-- Opening Marker --
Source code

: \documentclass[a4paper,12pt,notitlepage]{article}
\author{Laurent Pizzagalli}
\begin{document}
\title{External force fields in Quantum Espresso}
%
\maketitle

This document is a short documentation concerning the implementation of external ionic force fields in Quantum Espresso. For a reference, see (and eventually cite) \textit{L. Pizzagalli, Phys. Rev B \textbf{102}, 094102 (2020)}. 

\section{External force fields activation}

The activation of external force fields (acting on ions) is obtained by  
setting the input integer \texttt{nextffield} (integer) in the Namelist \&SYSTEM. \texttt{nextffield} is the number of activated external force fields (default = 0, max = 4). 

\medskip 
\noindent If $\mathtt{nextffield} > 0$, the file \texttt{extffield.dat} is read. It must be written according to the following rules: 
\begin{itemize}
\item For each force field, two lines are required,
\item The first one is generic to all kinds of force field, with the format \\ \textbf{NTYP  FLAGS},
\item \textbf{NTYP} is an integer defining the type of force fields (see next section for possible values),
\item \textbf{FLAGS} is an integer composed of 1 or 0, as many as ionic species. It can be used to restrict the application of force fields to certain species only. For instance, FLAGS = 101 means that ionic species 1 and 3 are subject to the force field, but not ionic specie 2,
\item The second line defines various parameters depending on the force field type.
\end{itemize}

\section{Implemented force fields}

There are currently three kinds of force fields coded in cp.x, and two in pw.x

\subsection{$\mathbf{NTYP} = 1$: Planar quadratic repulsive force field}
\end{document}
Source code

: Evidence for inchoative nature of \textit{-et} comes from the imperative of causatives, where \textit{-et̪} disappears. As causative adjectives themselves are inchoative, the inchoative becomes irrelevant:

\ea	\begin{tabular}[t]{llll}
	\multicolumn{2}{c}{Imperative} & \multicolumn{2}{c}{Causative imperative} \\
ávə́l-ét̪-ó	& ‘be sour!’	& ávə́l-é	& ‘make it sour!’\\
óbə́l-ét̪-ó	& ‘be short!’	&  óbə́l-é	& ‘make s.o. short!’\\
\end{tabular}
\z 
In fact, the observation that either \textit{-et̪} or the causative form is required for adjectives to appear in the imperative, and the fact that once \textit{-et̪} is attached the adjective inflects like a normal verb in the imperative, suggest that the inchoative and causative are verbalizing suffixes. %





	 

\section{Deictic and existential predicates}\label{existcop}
-- Closing Marker --
Please copy the material exactly, line for line.

■ RESULT OF THIS TASK ■
Source code

: \documentclass[a4paper,12pt,notitlepage]{article}
\author{Laurent Pizzagalli}
\begin{document}
\title{External force fields in Quantum Espresso}
%
\maketitle

This document is a short documentation concerning the implementation of external ionic force fields in Quantum Espresso. For a reference, see (and eventually cite) \textit{L. Pizzagalli, Phys. Rev B \textbf{102}, 094102 (2020)}. 

\section{External force fields activation}

The activation of external force fields (acting on ions) is obtained by  
setting the input integer \texttt{nextffield} (integer) in the Namelist \&SYSTEM. \texttt{nextffield} is the number of activated external force fields (default = 0, max = 4). 

\medskip 
\noindent If $\mathtt{nextffield} > 0$, the file \texttt{extffield.dat} is read. It must be written according to the following rules: 
\begin{itemize}
\item For each force field, two lines are required,
\item The first one is generic to all kinds of force field, with the format \\ \textbf{NTYP  FLAGS},
\item \textbf{NTYP} is an integer defining the type of force fields (see next section for possible values),
\item \textbf{FLAGS} is an integer composed of 1 or 0, as many as ionic species. It can be used to restrict the application of force fields to certain species only. For instance, FLAGS = 101 means that ionic species 1 and 3 are subject to the force field, but not ionic specie 2,
\item The second line defines various parameters depending on the force field type.
\end{itemize}

\section{Implemented force fields}

There are currently three kinds of force fields coded in cp.x, and two in pw.x

\subsection{$\mathbf{NTYP} = 1$: Planar quadratic repulsive force field}
\end{document}
Source code

: Evidence for inchoative nature of \textit{-et} comes from the imperative of causatives, where \textit{-et̪} disappears. As causative adjectives themselves are inchoative, the inchoative becomes irrelevant:

\ea	\begin{tabular}[t]{llll}
	\multicolumn{2}{c}{Imperative} & \multicolumn{2}{c}{Causative imperative} \\
ávə́l-ét̪-ó	& ‘be sour!’	& ávə́l-é	& ‘make it sour!’\\
óbə́l-ét̪-ó	& ‘be short!’	&  óbə́l-é	& ‘make s.o. short!’\\
\end{tabular}
\z 
In fact, the observation that either \textit{-et̪} or the causative form is required for adjectives to appear in the imperative, and the fact that once \textit{-et̪} is attached the adjective inflects like a normal verb in the imperative, suggest that the inchoative and causative are verbalizing suffixes. %





	 

\section{Deictic and existential predicates}\label{existcop}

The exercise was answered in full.